[Stored items from a collection]
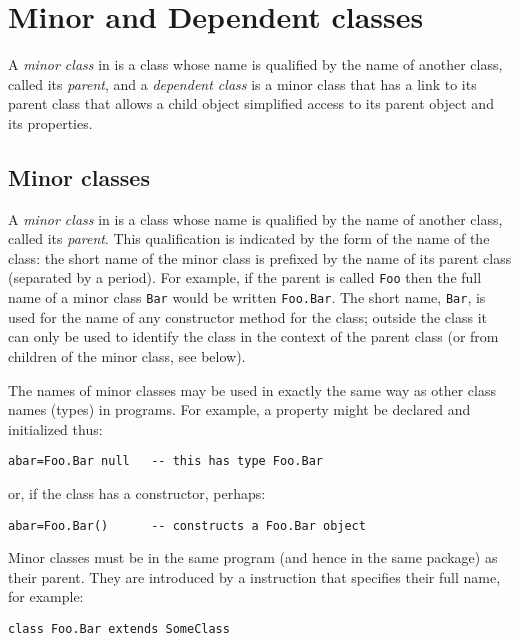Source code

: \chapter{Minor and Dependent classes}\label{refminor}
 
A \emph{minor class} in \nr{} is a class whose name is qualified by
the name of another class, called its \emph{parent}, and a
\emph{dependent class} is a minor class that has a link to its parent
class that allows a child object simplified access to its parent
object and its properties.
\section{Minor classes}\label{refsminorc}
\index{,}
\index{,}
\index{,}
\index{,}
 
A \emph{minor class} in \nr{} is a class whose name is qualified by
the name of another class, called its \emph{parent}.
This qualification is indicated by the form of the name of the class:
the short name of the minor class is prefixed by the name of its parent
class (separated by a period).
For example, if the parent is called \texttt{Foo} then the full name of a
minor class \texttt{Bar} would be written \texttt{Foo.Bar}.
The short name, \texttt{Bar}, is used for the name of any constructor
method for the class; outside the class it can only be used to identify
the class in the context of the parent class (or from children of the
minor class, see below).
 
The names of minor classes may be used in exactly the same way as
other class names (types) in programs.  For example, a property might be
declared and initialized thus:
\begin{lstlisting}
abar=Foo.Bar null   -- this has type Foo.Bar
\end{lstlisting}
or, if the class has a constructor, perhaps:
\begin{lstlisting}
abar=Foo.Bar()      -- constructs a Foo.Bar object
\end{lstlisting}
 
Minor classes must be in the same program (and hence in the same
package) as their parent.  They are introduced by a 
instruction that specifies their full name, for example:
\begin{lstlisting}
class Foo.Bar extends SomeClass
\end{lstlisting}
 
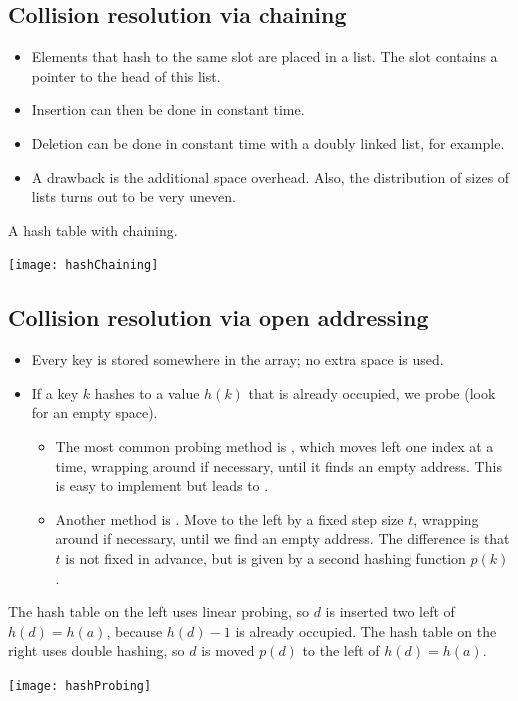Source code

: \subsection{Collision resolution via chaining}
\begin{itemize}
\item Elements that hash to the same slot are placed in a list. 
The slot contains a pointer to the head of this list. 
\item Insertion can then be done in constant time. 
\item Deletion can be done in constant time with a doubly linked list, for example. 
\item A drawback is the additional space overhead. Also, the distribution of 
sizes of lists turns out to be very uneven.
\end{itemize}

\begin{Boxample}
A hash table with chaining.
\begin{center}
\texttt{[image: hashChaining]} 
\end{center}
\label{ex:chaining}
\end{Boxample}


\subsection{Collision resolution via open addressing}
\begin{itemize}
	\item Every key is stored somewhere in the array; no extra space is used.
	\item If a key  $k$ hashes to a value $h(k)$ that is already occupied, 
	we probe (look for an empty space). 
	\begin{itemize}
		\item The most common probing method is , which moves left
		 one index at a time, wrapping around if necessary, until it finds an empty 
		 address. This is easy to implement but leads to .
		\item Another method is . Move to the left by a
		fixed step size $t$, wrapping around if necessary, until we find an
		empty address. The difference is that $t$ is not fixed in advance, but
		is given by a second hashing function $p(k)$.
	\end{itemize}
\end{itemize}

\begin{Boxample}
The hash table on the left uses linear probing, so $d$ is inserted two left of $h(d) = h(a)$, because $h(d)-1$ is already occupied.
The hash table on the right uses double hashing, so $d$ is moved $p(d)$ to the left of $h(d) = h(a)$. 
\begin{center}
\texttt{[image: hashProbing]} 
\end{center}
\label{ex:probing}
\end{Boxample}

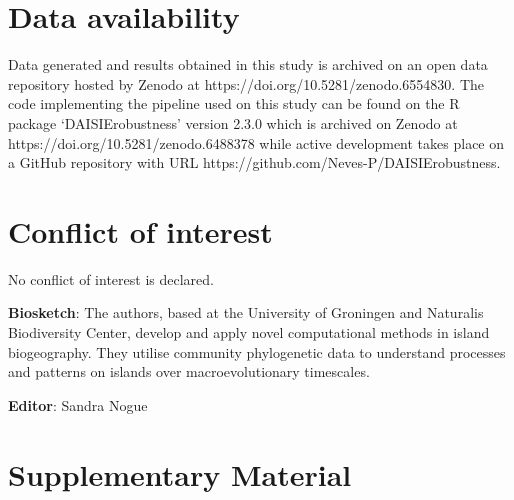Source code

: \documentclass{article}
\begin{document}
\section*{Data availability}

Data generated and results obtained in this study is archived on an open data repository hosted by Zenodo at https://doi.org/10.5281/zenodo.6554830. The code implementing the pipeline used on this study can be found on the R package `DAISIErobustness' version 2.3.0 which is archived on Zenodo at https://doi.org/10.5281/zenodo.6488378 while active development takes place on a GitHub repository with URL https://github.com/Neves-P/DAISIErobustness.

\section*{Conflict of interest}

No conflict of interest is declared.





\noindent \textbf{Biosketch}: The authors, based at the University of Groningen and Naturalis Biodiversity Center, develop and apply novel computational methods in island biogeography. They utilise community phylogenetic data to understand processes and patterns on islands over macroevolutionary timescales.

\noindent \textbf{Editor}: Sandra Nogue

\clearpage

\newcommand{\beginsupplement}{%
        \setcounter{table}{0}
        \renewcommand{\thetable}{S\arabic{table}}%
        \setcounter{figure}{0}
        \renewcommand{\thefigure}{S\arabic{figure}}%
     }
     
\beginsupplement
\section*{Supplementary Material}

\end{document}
...
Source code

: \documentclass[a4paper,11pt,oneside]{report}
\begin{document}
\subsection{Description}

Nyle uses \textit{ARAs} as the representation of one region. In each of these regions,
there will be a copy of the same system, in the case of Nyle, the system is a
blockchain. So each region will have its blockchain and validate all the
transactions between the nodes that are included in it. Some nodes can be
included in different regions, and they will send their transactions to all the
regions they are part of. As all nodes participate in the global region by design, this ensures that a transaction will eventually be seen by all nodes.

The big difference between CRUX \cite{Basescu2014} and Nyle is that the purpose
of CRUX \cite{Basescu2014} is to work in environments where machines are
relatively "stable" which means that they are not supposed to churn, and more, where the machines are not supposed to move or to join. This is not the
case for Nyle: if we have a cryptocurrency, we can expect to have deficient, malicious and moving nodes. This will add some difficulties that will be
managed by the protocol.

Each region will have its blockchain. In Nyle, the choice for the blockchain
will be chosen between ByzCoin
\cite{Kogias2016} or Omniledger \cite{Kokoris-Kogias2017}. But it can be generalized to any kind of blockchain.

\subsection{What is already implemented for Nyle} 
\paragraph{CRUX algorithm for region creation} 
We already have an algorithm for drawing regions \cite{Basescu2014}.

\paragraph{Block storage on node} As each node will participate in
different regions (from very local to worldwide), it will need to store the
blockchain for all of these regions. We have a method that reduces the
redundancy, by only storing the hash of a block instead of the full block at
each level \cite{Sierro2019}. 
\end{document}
* * *
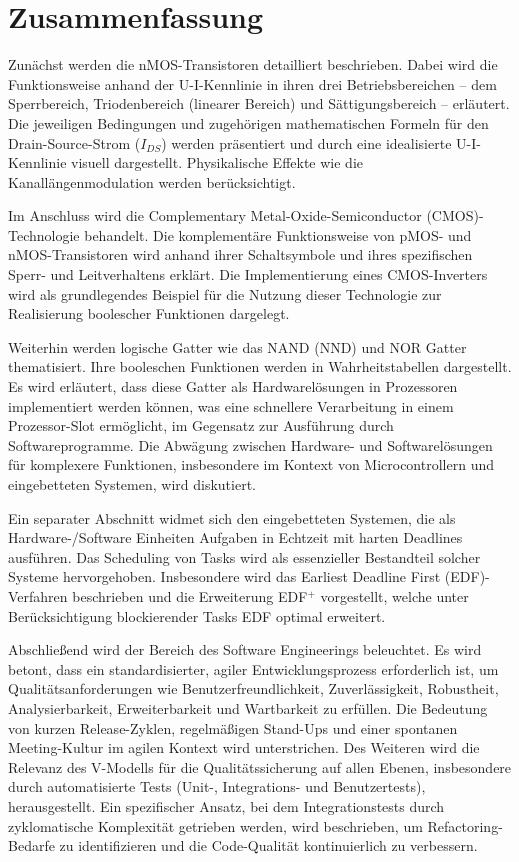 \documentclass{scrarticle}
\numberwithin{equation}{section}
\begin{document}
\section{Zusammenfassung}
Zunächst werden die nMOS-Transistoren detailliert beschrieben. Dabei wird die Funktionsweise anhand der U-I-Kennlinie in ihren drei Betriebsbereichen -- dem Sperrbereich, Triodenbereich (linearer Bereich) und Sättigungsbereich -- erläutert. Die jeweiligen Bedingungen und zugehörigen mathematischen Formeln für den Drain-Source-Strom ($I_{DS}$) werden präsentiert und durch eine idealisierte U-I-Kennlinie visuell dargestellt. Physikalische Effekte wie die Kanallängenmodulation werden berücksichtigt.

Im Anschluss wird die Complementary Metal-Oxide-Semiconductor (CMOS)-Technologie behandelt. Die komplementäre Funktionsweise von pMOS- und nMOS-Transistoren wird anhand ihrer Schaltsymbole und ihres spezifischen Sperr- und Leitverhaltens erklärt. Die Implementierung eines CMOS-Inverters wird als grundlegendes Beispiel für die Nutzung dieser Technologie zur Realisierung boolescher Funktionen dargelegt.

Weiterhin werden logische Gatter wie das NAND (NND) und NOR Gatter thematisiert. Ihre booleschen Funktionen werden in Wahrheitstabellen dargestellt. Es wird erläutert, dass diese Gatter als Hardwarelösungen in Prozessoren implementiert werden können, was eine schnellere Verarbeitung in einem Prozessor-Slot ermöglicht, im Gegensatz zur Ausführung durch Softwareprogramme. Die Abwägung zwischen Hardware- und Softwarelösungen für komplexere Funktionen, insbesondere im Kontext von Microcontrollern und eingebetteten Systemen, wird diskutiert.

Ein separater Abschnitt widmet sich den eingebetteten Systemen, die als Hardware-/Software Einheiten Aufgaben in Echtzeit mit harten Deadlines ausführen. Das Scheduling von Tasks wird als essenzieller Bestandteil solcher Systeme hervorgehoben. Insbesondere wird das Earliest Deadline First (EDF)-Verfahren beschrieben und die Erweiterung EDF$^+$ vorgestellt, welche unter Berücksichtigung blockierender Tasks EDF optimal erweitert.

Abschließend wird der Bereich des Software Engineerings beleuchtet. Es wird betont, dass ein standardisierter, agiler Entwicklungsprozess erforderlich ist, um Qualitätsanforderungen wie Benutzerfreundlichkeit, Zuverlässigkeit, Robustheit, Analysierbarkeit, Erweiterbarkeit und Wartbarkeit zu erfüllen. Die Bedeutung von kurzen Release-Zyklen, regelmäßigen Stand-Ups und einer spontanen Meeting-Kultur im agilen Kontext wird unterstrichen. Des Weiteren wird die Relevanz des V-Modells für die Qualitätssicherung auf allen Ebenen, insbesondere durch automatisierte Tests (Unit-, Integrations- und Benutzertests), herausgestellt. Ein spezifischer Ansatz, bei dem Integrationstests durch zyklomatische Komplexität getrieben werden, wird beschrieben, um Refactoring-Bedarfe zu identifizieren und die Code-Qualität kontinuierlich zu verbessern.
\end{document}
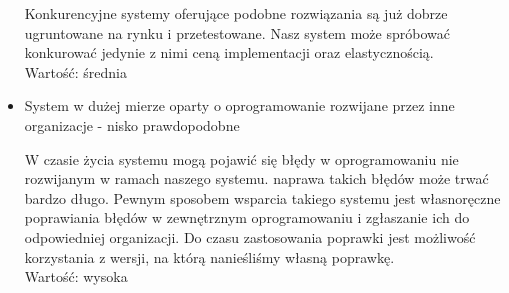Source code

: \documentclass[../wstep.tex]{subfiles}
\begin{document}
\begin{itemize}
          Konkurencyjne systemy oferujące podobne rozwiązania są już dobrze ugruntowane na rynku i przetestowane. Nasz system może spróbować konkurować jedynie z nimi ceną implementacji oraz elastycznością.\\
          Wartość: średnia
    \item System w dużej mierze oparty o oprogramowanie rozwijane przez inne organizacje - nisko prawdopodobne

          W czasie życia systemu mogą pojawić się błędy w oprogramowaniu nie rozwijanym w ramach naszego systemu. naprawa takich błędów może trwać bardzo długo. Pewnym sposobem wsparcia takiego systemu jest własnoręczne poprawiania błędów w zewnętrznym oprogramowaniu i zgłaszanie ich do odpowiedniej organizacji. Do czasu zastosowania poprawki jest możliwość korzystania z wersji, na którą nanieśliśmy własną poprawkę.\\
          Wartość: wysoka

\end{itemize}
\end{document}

◆ About this exercise ◆
Provide only the count of lines in the data above that include the string "constant".

◆ Reply ◆
2